Трудно поверить, что впечатлительная девочка, впервые побывав за границей, не сохранила в памяти ни одного яркого эпизода. Ее описания звучат так, будто они взяты из книжек; тех, которые уже «начала читать Муся», или других. Характерно, что перечисление будто бы увиденного матерью Анастасия бессознательно помещает в один ряд с книжными реминисценциями (Сократ, короли и пр.), никак не отделяя одно от другого.
* * *
От Анастасии же мы узнаем, что у их деда Александра Даниловича Мейна была усадьба «Ясенки» под Сходней, где Мария Александровна училась ездить на лошади. Мусе, с ее амбициями, усадьбы, разумеется, мало, – Марии Мейн, дочери княгини, полагается целое поместье. И она превращает в своих письмах к Тесковой усадьбу в имение. Тысячи «кирилловен» повторяют сказку об «имении», и, конечно же, никто из них не дал себе труд проверить, соответствует ли она действительности.

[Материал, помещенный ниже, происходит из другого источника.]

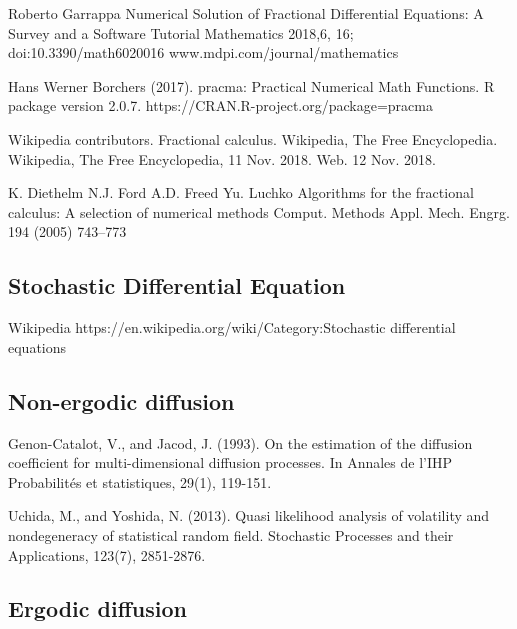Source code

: \begin{thebibliography}{00}
 Roberto Garrappa
\newblock Numerical Solution of Fractional Differential Equations: A Survey and a Software Tutorial
\newblock Mathematics 2018,6, 16; doi:10.3390/math6020016 www.mdpi.com/journal/mathematics

Hans Werner Borchers (2017). 
\newblock pracma: Practical Numerical Math Functions. 
\newblock R package version 2.0.7. https://CRAN.R-project.org/package=pracma

 Wikipedia contributors. 
\newblock Fractional calculus.
\newblock Wikipedia, The Free Encyclopedia. Wikipedia, The Free Encyclopedia, 11 Nov. 2018. Web. 12 Nov. 2018. 

K. Diethelm N.J. Ford A.D. Freed Yu. Luchko
\newblock Algorithms for the fractional calculus: A selection of numerical methods
\newblock Comput. Methods Appl. Mech. Engrg. 194 (2005) 743–773


\subsection{Stochastic Differential Equation}

 Wikipedia
\newblock https://en.wikipedia.org/wiki/Category:Stochastic differential equations

\subsection{Non-ergodic diffusion}

Genon-Catalot, V., and Jacod, J. (1993). 
\newblock On the estimation of the diffusion coefficient for multi-dimensional diffusion processes. 
\newblock In Annales de l'IHP Probabilités et statistiques, 29(1), 119-151.

Uchida, M., and Yoshida, N. (2013). 
\newblock Quasi likelihood analysis of volatility and nondegeneracy of statistical random field. 
\newblock Stochastic Processes and their Applications, 123(7), 2851-2876.

\subsection{Ergodic diffusion}


\end{thebibliography}
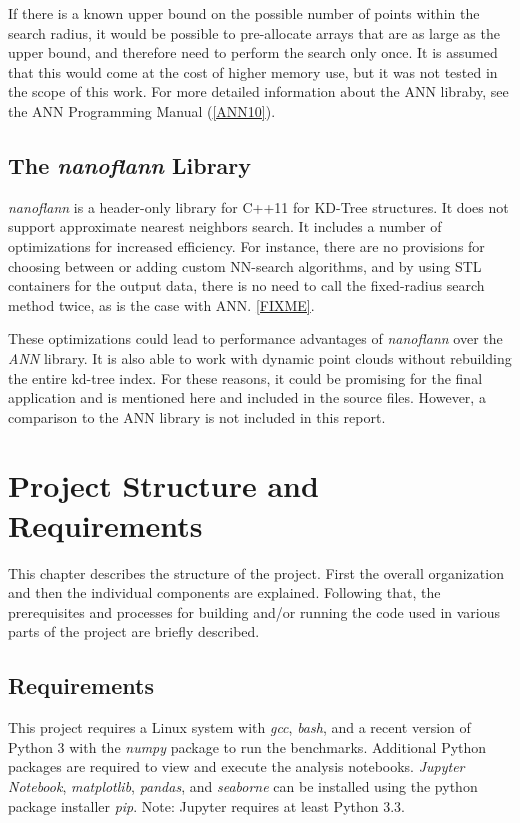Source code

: If there is a known upper bound on the possible number of points within the search radius, it would be possible to pre-allocate arrays that are as large as the upper bound, and therefore need to perform the search only once. It is assumed that this would come at the cost of higher memory use, but it was not tested in the scope of this work. For more detailed information about the ANN libraby, see the ANN Programming Manual (\ref{ANN10}).

\section{The {\itshape nanoflann} Library}
\label{SECTION:NanoFLANN}
{\itshape nanoflann} is a header-only library for C++11 for KD-Tree structures.  It does not support approximate nearest neighbors search.  It includes a number of optimizations for increased efficiency.  For instance, there are no provisions for choosing between or adding custom NN-search algorithms, and by using STL containers for the output data, there is no need to call the fixed-radius search method twice, as is the case with ANN. \ref{FIXME}.

These optimizations could lead to performance advantages of {\itshape nanoflann} over the {\itshape ANN} library. It is also able to work with dynamic point clouds without rebuilding the entire kd-tree index. For these reasons, it could be promising for the final application and is mentioned here and included in the source files. However, a comparison to the ANN library is not included in this report.


\chapter{Project Structure and Requirements}

This chapter describes the structure of the project. First the overall organization and then the individual components are explained. Following that, the prerequisites and processes for building and/or running the code used in various parts of the project are briefly described.

\section{Requirements}
\label{SECTION:REQS}
This project requires a Linux system with {\itshape gcc}, {\itshape bash}, and a recent version of Python 3 with the {\itshape numpy} package to run the benchmarks. Additional Python packages are required to view and execute the analysis notebooks. {\itshape Jupyter Notebook}, {\itshape matplotlib},  {\itshape pandas}, and {\itshape seaborne} can be installed using the python package installer {\itshape pip}. Note: Jupyter requires at least Python 3.3.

Согласно документам, не соответствует. Во второй половине XIX века Сходня была дорогим дачным поселком. «Дачи строились различные: от больших, шикарных и оригинальных по архитектуре и более скромных. Принадлежность дач обозначалась по фамилиям их владельцев». (Уваров О.П. Дачи и сады старой Сходни – связь времён).
Имена владельцев сохранились в архивах и реестрах; все они – люди известные и состоятельные. А.Д.Мейна среди них не значится, как нет и усадьбы «Ясенки». Правда, некоторые из местных краеведов не исключают возможности кратковременной аренды Мейном дачи в Сходнях, но единственным основанием для подобного допущения являются слова сестер Цветаевых.
Выйдя замуж, Мария Александровна, будто бы так любившая верховую езду, никогда не изъявляла желания сесть на лошадь, хотя таких возможностей у нее было предостаточно и в Москве, и в Тарусе, и за границей.
Ни с кем из родственников Мария Александровна никогда не виделась, как будто у нее их не было. Цветаева уже за границей сумела отыскать какую-то родню по материнской линии, но почему этого не пыталась сделать сама Мария Александровна?
* * *
В какие игры она играла? Были ли у нее куклы? По каким из московских улиц она любила гулять? Как в их доме встречали праздники? Какие лакомства она предпочитала?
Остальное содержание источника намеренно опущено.